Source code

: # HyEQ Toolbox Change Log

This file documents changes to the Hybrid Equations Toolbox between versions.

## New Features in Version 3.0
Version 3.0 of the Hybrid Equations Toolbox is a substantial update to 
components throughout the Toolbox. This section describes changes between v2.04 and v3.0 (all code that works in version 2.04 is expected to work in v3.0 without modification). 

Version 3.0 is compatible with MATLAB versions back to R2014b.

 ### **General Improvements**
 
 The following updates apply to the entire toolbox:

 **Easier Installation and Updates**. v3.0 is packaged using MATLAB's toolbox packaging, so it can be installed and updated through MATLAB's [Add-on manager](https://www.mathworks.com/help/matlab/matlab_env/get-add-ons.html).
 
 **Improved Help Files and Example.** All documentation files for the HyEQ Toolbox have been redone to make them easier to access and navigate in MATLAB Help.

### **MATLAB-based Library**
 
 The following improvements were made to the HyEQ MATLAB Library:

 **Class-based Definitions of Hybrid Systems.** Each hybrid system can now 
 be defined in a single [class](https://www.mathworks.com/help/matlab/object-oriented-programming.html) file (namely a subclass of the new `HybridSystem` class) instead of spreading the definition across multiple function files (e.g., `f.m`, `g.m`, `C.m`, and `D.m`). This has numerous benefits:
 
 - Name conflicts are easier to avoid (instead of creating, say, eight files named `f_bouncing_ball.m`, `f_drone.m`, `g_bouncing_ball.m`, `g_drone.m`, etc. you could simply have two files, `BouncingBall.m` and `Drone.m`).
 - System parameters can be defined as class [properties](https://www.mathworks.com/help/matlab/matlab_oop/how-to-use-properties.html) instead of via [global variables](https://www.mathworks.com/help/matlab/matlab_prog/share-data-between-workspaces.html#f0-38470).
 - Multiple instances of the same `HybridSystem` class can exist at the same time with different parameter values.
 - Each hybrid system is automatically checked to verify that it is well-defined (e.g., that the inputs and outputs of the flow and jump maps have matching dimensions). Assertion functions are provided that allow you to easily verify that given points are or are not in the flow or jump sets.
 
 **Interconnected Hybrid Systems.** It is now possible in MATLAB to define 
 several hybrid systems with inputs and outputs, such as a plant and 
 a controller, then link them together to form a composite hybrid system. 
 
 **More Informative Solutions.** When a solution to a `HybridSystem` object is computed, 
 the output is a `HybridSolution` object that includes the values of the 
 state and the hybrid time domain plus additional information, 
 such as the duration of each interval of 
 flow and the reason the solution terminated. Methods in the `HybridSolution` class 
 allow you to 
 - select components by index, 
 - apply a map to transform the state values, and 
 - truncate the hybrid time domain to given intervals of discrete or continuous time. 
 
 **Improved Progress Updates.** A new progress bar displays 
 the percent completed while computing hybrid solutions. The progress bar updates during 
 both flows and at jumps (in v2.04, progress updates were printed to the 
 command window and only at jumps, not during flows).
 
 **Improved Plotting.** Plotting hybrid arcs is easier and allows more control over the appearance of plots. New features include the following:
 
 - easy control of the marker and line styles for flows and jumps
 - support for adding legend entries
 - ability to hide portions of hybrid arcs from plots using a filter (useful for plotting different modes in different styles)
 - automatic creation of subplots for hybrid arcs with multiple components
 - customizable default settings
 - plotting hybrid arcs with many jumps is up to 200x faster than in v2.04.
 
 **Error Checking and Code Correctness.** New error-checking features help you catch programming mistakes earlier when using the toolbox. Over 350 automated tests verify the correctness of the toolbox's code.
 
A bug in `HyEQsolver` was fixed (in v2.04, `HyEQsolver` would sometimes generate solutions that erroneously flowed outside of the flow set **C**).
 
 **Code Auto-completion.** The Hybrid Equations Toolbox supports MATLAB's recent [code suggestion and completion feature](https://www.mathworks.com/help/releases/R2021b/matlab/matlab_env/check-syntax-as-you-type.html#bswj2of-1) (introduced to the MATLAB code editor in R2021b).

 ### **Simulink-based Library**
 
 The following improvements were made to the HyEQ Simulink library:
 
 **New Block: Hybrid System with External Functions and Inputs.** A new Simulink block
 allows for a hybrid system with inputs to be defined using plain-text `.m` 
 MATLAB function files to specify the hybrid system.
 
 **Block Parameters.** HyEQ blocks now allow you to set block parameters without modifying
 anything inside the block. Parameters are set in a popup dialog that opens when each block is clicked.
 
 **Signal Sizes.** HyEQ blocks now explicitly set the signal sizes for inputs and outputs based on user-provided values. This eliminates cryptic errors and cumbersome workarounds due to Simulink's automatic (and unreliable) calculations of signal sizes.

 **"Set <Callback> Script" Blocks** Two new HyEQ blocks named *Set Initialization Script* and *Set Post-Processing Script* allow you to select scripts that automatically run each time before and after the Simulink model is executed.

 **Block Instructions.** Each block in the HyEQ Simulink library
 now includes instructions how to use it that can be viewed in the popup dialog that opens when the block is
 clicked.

==============================

What the task requires
Search the records for lines holding the word "without", then copy each line you find.

Result for this task
components throughout the Toolbox. This section describes changes between v2.04 and v3.0 (all code that works in version 2.04 is expected to work in v3.0 without modification). 
 **Block Parameters.** HyEQ blocks now allow you to set block parameters without modifying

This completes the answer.